What the task asks ▸
The expected response is a copy of every line in the entries below that includes the word "gamma".

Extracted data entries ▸
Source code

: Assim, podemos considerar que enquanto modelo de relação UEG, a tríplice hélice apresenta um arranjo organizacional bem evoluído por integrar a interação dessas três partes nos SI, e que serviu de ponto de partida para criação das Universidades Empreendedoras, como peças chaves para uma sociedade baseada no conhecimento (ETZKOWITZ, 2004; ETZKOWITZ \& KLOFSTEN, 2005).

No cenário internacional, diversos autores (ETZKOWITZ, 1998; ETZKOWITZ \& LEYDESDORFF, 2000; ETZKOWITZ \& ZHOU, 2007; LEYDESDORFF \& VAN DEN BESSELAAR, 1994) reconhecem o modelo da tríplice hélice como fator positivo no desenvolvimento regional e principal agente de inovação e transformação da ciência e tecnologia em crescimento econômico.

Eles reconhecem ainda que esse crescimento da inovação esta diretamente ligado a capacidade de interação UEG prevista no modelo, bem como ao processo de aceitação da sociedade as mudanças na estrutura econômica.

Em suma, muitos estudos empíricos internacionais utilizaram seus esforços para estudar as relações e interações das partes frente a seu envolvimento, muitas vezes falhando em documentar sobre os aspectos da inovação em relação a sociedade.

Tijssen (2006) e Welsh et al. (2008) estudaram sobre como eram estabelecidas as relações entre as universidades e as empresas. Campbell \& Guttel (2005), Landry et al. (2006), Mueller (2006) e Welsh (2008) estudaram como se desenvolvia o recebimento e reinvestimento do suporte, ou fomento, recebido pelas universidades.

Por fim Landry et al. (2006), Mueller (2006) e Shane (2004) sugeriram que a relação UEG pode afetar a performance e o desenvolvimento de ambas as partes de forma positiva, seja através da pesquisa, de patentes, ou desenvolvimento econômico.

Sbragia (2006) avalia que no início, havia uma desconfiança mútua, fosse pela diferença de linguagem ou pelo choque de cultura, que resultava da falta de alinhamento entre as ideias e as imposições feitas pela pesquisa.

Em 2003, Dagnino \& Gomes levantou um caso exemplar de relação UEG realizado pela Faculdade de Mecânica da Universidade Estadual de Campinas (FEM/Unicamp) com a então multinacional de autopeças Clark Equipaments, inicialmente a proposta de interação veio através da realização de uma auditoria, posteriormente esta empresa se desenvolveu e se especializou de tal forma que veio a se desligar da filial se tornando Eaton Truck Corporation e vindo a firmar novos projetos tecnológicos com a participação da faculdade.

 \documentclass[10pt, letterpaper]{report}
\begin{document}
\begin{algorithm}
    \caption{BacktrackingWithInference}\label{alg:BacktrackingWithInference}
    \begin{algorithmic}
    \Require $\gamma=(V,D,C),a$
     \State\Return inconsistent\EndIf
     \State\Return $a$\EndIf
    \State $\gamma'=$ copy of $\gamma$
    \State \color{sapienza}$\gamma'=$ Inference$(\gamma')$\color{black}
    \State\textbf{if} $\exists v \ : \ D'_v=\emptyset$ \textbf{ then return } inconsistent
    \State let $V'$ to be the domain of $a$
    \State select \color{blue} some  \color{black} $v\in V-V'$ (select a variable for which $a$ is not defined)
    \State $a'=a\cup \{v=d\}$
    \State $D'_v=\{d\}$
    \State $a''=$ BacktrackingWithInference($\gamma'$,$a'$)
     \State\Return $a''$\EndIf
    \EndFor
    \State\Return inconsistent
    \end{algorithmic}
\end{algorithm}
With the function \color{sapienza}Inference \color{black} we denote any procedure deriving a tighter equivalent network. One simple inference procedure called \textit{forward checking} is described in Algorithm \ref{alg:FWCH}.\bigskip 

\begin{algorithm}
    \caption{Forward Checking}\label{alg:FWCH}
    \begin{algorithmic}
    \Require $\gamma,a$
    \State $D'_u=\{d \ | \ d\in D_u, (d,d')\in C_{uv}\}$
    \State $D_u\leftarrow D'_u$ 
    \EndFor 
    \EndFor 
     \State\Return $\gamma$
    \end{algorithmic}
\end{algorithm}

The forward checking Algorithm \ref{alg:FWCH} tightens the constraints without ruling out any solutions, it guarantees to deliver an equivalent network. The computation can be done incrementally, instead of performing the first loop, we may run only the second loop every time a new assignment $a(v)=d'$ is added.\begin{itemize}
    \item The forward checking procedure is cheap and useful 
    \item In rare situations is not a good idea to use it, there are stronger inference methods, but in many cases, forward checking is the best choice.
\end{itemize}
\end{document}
* * *
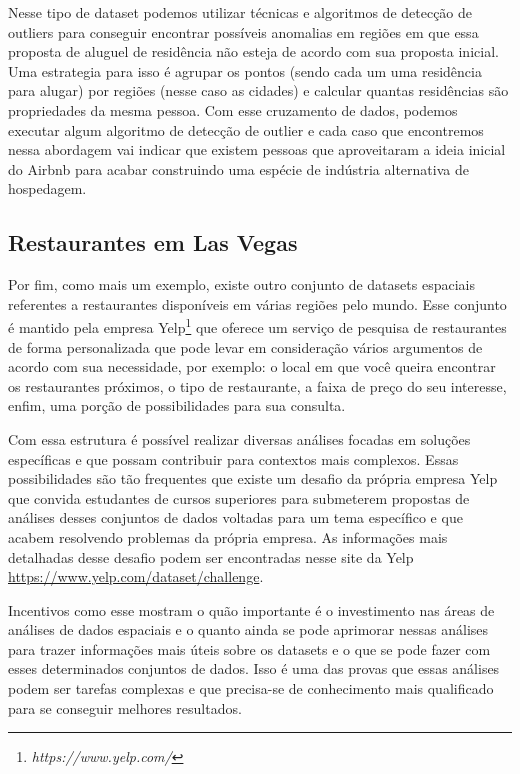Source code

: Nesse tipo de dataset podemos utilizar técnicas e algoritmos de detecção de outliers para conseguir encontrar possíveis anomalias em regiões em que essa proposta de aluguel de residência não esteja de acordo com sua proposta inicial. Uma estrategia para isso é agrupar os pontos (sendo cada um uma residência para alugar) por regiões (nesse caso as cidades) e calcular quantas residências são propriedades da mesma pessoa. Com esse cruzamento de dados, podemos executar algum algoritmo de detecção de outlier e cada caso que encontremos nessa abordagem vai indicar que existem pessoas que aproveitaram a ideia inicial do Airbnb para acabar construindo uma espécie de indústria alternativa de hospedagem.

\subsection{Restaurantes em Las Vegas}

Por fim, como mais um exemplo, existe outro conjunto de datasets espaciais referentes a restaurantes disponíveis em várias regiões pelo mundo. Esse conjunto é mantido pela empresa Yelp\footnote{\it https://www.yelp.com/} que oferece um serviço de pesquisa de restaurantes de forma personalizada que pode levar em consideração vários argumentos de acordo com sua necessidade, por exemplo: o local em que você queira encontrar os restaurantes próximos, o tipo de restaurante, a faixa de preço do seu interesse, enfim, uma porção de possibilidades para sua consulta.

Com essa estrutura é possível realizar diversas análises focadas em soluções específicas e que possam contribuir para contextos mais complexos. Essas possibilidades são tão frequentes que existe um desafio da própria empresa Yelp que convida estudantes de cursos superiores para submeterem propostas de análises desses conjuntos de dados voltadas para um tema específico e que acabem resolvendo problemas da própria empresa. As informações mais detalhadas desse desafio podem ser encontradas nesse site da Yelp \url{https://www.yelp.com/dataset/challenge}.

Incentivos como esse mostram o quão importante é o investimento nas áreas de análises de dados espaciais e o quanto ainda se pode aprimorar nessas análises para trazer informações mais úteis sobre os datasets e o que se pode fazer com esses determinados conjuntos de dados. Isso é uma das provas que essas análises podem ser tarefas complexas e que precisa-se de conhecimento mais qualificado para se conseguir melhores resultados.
---
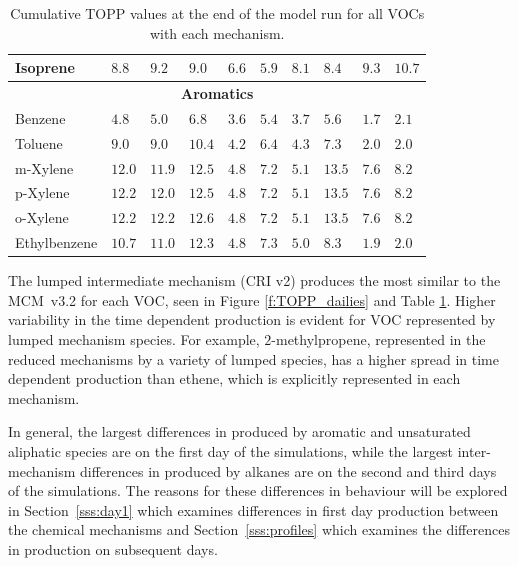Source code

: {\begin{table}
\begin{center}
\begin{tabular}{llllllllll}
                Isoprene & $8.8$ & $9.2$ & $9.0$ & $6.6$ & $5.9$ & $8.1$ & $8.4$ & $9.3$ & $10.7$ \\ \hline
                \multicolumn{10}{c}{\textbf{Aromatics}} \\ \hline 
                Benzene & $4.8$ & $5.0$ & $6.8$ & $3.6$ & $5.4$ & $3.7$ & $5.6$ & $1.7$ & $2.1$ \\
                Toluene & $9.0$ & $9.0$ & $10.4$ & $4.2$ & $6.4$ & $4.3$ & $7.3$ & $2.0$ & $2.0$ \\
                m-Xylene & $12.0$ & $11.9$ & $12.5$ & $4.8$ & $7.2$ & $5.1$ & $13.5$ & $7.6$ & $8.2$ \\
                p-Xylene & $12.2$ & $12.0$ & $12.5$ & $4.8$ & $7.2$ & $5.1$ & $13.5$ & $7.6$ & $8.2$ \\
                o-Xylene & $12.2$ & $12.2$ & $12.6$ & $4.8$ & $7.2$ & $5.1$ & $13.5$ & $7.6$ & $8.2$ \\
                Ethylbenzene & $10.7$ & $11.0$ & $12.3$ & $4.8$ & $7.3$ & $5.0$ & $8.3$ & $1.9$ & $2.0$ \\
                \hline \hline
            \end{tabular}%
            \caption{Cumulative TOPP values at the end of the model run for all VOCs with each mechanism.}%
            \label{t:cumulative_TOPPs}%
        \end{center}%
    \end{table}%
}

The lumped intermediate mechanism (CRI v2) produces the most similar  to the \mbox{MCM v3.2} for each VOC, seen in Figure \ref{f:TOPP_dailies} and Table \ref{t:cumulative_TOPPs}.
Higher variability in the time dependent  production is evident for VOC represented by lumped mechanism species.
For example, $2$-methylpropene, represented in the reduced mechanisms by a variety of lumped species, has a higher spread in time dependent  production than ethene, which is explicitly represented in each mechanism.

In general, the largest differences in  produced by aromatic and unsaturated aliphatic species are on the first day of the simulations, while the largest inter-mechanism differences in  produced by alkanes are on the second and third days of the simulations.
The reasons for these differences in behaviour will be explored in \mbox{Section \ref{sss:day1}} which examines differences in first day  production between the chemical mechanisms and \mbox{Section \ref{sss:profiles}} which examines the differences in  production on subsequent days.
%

Your response ▸
    \Require $\gamma=(V,D,C),a$
    \State $\gamma'=$ copy of $\gamma$
    \State \color{sapienza}$\gamma'=$ Inference$(\gamma')$\color{black}
    \State $a''=$ BacktrackingWithInference($\gamma'$,$a'$)
    \Require $\gamma,a$
     \State\Return $\gamma$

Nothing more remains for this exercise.